(Source material Opens)

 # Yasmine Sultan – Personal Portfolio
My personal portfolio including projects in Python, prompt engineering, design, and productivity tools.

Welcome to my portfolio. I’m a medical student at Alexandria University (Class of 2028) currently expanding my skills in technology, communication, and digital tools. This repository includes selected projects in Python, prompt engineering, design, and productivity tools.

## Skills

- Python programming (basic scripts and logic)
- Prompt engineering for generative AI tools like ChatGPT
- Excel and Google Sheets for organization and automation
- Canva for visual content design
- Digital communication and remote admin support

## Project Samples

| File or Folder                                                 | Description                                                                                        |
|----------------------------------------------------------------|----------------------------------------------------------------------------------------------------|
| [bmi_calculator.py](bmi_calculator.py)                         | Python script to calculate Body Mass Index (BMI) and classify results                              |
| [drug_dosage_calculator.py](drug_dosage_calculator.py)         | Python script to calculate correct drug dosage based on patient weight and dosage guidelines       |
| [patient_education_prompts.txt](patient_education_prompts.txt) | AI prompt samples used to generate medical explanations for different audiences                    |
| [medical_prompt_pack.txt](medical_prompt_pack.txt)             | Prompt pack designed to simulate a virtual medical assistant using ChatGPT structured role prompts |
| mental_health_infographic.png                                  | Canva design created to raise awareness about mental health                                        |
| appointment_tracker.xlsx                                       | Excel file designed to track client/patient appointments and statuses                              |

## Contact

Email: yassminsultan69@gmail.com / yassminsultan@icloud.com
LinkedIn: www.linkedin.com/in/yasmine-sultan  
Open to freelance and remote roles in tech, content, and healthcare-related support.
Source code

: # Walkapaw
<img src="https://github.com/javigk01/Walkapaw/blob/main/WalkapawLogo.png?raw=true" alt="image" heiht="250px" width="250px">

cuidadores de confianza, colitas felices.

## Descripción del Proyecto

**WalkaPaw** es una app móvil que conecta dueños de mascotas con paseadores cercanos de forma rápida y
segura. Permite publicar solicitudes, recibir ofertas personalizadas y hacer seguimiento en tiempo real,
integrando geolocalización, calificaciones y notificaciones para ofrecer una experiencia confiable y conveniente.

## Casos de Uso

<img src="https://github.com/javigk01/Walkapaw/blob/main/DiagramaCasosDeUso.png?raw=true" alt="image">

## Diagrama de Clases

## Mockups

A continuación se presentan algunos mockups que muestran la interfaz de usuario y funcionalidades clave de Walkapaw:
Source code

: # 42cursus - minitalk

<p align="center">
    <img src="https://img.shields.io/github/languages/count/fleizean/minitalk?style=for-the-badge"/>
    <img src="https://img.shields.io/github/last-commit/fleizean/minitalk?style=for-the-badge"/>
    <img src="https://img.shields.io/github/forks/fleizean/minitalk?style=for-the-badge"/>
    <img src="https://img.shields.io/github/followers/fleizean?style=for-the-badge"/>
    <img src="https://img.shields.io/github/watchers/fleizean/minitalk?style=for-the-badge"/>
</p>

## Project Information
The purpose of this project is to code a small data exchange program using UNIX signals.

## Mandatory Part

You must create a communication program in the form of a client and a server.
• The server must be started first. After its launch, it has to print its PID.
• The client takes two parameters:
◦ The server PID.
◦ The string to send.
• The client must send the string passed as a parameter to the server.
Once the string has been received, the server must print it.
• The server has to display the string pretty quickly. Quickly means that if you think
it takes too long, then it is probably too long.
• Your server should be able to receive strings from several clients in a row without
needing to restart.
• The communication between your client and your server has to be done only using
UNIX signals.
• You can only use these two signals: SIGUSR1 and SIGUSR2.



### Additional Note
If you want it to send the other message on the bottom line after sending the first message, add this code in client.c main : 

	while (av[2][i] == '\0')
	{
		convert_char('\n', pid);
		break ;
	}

(Source material Closes)

Exercise goal: When a line in the entries above holds the word "calculate", add it to the count, then state only the count.

Output: 2